> _Records from a data collection_
-.-.-

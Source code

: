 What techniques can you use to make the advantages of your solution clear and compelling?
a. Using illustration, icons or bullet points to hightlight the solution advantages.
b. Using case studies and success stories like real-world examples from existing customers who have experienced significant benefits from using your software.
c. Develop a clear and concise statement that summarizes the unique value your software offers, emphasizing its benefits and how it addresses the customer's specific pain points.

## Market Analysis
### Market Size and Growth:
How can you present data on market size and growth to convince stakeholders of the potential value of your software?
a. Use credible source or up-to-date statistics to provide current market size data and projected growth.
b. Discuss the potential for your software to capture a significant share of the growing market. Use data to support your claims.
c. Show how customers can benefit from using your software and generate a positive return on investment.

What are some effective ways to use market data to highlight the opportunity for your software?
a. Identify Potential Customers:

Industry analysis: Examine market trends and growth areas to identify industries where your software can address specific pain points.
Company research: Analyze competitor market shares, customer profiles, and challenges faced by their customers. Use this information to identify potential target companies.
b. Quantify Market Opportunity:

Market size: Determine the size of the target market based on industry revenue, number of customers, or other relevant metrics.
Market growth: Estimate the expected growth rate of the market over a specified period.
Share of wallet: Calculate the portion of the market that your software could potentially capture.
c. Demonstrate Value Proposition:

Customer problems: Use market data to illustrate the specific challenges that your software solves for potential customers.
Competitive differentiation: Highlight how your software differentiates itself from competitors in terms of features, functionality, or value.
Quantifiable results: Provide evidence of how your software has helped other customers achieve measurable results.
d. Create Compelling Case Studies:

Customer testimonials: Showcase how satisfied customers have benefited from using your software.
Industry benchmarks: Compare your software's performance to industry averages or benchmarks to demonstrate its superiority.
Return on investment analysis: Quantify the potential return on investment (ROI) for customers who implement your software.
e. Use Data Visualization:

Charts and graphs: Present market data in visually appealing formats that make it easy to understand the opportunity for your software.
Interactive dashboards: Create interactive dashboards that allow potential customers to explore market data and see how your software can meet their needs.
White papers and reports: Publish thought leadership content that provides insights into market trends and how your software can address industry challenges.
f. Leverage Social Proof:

-.-.-

> _What you should do_
Go through the records line by line and count those containing the string "that". Give only the total.

> _Result for this task_
6